Go through the data below. List every line that holds the word "state".

(Source texts of formatted documents):
----------
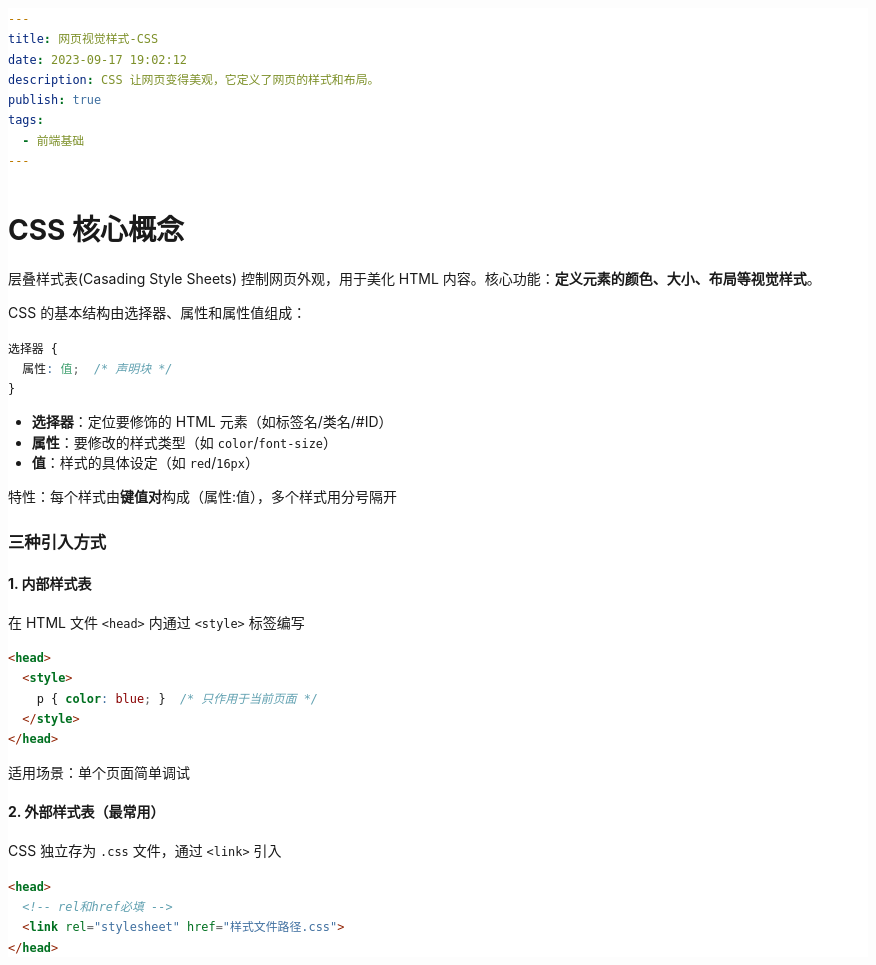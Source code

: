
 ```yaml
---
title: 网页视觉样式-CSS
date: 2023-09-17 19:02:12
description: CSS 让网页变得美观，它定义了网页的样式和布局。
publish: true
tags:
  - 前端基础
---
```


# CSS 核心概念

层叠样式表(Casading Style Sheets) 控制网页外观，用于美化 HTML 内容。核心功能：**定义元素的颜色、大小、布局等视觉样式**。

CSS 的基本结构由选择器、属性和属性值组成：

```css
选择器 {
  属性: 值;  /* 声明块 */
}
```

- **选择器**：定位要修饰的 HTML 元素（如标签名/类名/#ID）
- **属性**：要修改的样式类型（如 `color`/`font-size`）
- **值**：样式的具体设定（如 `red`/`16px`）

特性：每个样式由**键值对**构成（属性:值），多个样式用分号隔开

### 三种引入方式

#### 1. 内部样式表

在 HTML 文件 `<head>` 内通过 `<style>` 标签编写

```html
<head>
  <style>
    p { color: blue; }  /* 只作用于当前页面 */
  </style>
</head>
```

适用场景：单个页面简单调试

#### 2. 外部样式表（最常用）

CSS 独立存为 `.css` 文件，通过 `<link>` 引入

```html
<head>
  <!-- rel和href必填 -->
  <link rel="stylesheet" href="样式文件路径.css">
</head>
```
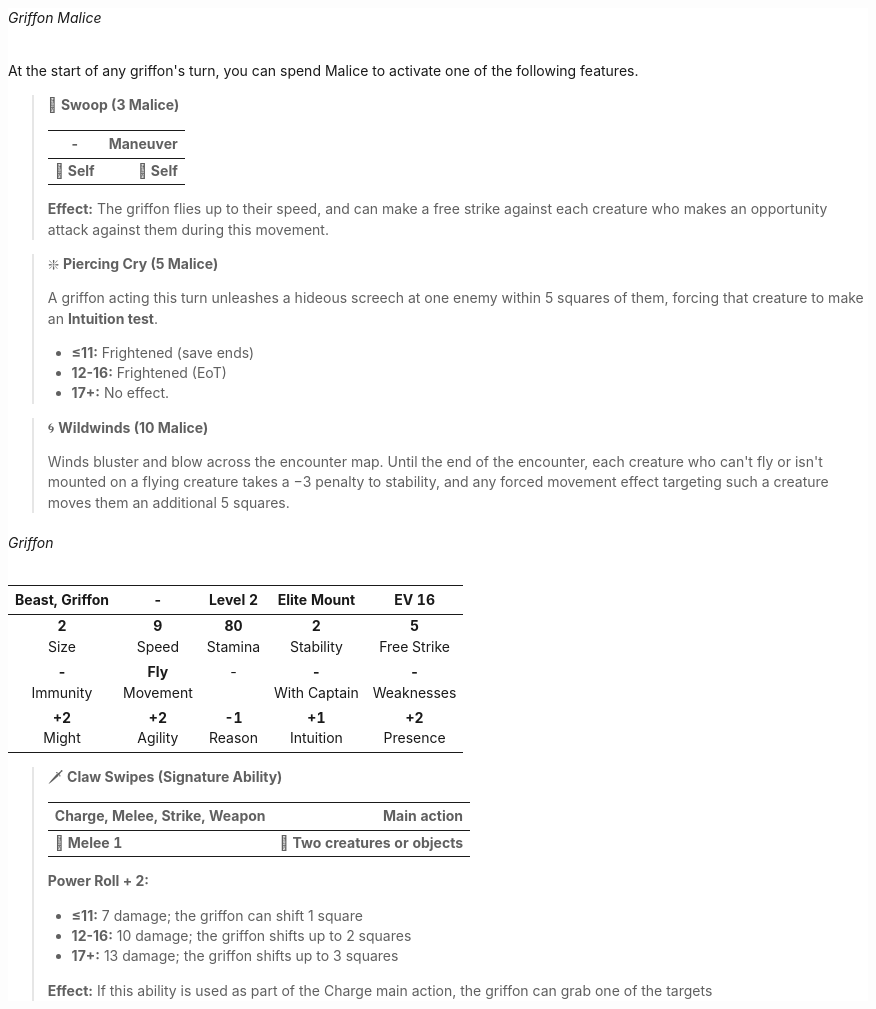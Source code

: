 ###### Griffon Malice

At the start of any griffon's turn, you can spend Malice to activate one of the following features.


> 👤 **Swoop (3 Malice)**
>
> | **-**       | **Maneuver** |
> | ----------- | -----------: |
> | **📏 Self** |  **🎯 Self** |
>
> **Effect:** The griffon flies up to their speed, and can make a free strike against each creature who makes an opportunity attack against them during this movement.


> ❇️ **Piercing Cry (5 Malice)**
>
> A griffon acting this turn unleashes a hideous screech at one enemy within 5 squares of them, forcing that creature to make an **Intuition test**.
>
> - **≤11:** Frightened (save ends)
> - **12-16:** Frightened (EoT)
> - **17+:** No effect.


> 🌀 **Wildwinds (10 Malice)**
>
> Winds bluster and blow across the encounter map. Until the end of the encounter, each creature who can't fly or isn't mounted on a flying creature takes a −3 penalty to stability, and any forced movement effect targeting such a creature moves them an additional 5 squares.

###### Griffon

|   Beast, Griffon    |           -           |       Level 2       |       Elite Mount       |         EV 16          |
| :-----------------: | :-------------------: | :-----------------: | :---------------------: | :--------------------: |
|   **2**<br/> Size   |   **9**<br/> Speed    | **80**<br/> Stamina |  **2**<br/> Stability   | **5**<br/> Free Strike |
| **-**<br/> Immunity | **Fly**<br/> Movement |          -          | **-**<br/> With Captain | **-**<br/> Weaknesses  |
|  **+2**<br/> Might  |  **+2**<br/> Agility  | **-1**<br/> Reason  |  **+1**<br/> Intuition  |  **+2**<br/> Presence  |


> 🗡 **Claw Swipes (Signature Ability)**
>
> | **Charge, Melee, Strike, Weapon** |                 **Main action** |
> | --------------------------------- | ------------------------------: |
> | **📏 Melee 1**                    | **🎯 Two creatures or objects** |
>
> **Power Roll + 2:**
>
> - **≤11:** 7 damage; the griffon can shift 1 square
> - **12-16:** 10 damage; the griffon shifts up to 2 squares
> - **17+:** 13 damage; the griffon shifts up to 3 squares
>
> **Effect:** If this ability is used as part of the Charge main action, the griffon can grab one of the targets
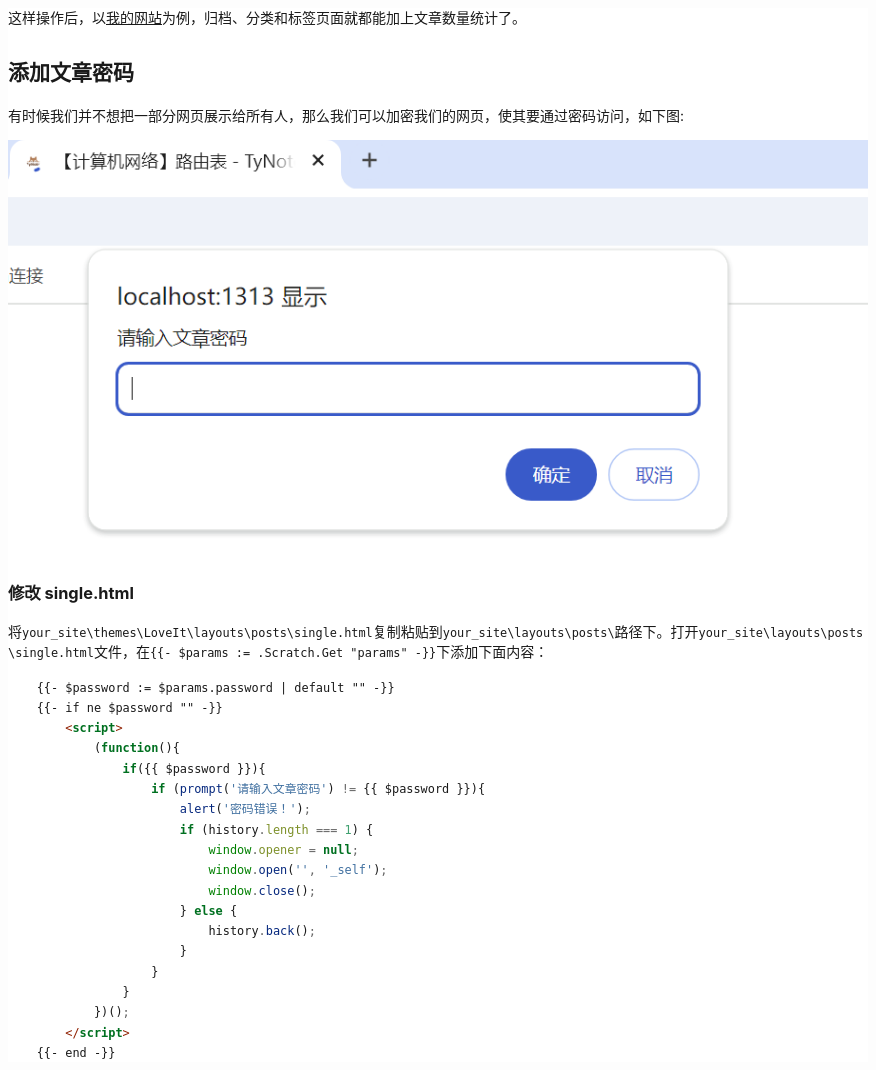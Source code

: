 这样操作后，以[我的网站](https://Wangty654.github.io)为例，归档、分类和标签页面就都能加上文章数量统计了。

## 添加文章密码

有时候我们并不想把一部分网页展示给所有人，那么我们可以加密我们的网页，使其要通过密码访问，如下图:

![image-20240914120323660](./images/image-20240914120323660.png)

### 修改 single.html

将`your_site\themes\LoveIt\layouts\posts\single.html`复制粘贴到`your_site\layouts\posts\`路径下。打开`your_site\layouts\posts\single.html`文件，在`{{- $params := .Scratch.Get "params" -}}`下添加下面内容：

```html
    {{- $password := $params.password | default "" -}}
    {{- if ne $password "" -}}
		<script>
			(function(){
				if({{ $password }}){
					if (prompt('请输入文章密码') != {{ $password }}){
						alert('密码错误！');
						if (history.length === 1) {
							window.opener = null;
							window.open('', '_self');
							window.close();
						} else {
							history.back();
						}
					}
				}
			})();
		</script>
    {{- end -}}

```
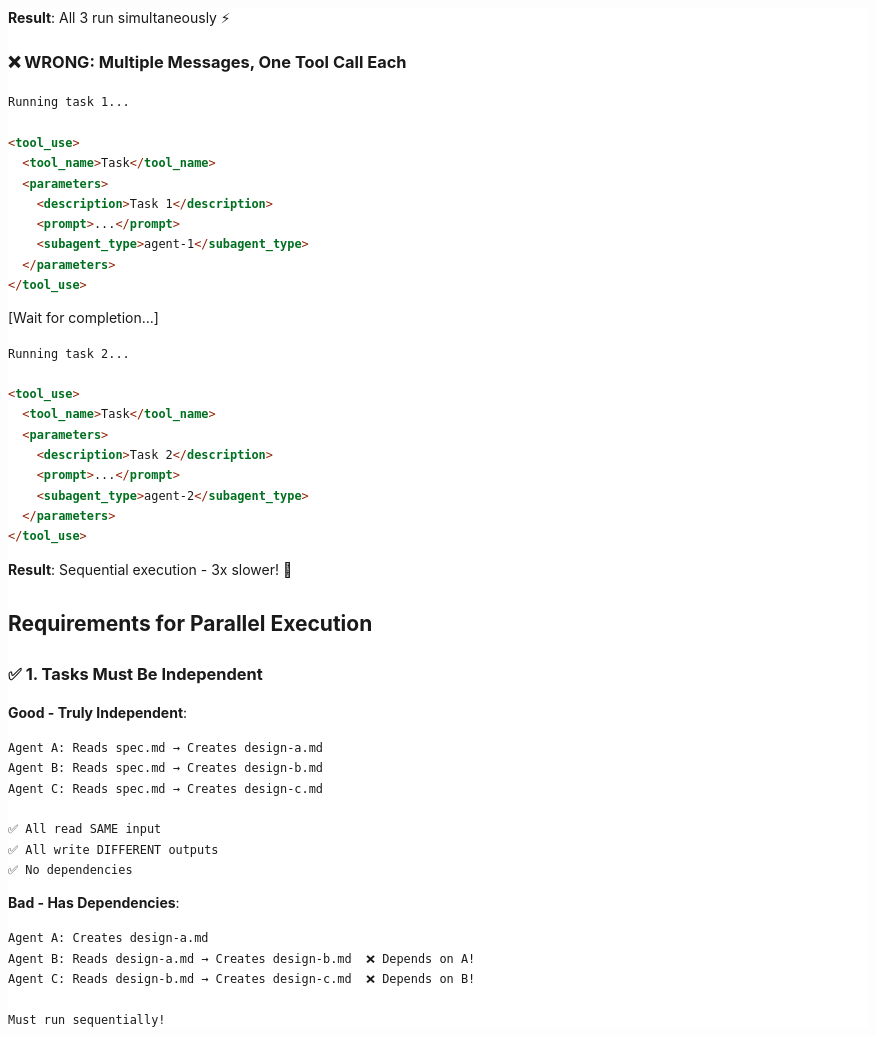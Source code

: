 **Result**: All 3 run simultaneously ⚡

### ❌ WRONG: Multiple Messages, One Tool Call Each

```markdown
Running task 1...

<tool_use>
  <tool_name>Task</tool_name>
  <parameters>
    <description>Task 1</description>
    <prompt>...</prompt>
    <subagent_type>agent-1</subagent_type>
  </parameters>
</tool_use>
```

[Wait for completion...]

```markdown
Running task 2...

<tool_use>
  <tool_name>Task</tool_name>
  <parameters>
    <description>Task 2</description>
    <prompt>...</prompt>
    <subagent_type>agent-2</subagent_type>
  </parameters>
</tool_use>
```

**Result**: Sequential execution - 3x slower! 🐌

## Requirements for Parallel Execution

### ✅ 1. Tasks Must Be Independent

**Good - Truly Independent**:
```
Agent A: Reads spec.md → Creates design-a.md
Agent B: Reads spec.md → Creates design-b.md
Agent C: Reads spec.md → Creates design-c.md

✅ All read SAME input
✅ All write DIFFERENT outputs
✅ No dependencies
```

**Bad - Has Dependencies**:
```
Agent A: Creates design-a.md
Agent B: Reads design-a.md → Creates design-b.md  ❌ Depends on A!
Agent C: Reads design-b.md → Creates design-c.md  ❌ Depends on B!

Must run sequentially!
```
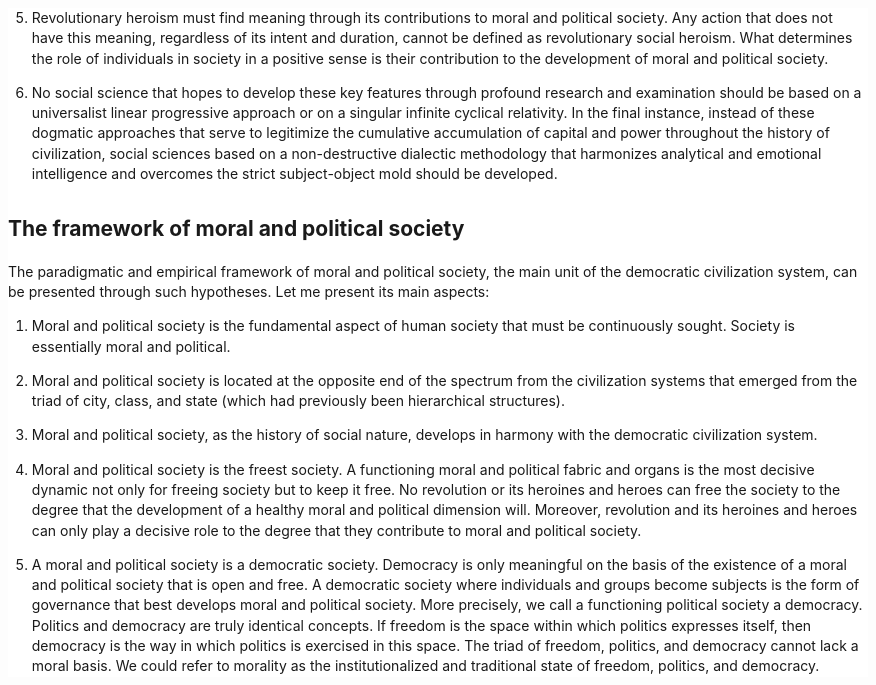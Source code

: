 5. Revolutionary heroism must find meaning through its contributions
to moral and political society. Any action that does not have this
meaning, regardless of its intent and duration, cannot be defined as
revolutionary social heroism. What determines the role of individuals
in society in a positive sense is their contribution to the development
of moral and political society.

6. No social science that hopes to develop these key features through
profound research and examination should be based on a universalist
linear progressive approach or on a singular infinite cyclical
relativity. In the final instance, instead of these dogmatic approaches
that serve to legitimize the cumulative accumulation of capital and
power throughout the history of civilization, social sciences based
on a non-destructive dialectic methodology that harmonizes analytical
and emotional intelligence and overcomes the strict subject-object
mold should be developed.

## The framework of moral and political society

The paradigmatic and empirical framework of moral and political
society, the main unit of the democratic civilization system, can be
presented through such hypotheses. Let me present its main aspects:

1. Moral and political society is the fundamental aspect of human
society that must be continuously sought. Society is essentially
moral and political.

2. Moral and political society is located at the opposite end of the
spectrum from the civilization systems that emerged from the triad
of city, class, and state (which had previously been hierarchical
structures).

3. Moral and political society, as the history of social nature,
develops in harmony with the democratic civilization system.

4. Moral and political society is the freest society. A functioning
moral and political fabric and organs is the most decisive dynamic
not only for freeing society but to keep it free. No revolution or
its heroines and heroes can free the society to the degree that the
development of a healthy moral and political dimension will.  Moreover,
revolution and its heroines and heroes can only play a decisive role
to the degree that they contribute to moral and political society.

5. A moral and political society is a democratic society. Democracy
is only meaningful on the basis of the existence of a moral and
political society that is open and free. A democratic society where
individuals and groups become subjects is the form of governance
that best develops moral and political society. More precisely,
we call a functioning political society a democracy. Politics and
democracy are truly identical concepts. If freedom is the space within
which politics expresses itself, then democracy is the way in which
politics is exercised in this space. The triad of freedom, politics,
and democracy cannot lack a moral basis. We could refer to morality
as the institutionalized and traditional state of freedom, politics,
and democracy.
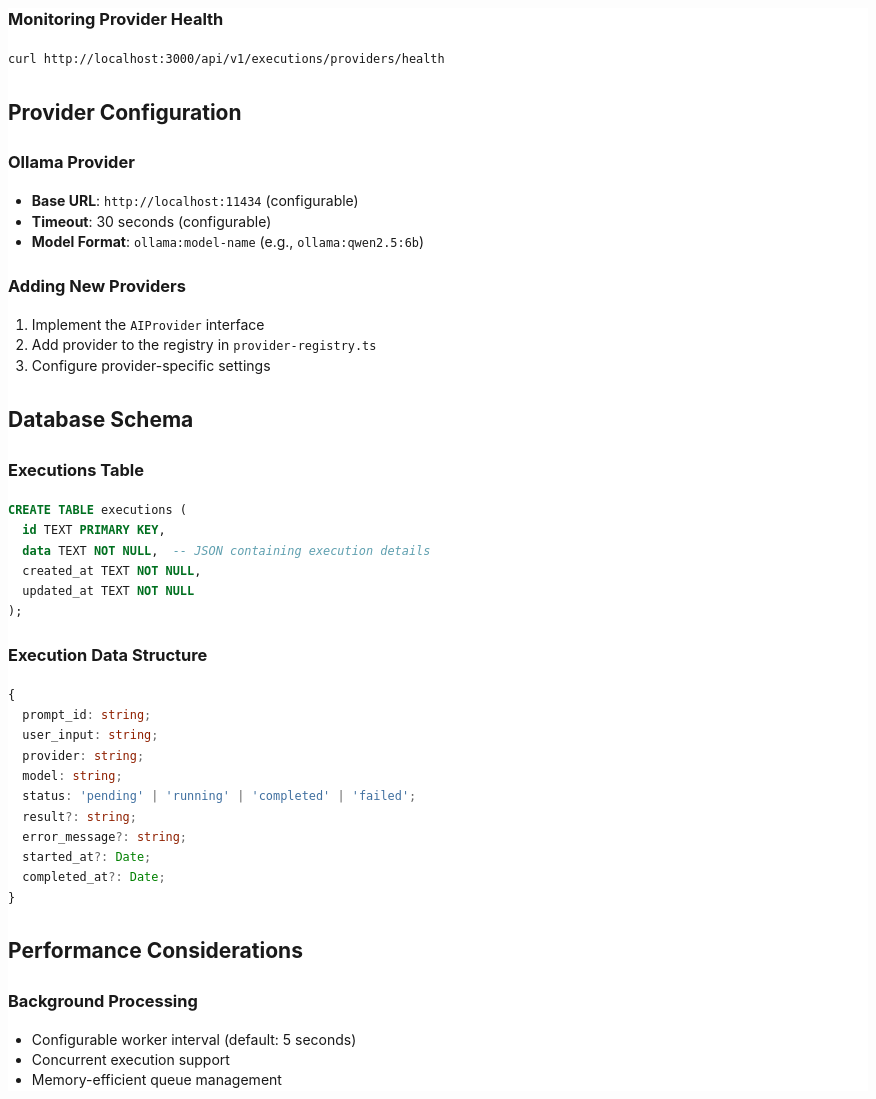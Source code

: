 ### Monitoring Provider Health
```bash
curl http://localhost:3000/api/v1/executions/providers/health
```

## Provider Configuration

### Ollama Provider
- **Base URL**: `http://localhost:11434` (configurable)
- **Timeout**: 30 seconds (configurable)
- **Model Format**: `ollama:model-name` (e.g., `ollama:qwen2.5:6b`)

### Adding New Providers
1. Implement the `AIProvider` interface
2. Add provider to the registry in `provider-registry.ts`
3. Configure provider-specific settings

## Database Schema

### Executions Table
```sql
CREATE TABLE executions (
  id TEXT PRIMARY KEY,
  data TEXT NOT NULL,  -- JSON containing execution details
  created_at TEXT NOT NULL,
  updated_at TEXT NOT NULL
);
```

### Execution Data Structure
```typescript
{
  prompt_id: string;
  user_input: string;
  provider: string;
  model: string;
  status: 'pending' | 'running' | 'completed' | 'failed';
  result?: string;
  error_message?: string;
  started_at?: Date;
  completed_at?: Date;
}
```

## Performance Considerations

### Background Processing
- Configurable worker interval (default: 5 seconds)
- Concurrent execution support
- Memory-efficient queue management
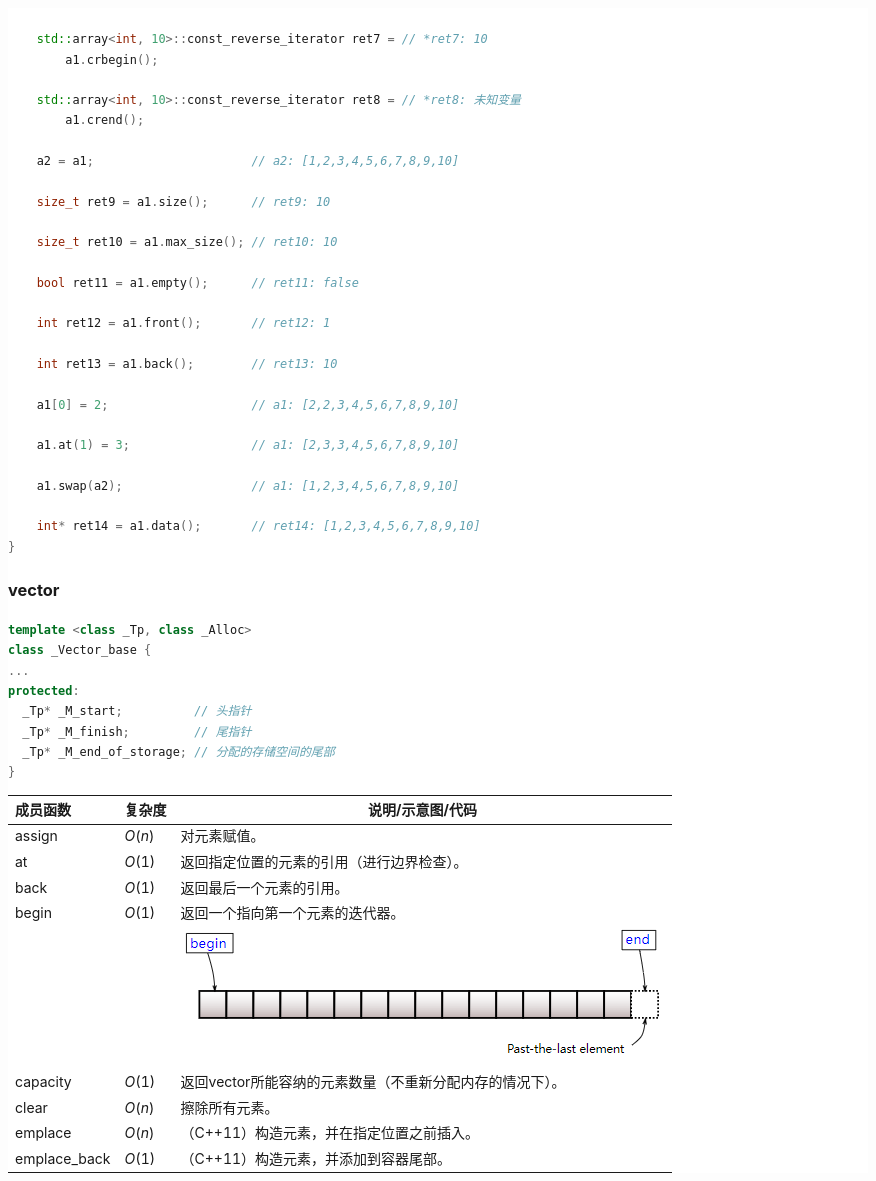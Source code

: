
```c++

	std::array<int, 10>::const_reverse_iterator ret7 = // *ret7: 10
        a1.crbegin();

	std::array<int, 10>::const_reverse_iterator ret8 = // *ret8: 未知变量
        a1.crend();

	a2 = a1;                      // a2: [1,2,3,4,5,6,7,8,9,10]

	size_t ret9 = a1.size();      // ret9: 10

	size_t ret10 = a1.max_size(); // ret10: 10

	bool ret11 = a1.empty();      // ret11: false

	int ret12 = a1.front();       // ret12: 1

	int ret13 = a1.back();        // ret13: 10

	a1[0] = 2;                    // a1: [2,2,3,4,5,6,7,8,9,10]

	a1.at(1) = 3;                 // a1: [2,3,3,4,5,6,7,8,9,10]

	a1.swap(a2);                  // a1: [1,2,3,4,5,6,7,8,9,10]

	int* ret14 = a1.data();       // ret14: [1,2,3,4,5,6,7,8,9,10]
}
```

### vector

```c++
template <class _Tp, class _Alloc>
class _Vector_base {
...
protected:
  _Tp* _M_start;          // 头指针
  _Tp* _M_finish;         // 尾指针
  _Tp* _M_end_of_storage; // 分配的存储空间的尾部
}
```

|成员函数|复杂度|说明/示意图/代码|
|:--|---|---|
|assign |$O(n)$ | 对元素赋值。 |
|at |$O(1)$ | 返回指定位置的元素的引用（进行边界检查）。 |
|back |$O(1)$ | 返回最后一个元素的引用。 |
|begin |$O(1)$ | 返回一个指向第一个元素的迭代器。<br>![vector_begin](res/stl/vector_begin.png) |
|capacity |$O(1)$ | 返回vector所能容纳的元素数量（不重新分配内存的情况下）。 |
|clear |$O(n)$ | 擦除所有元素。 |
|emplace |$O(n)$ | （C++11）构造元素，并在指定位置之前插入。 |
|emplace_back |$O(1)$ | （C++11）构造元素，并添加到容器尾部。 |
----------
(Answer to this exercise):
of city, class, and state (which had previously been hierarchical
as the institutionalized and traditional state of freedom, politics,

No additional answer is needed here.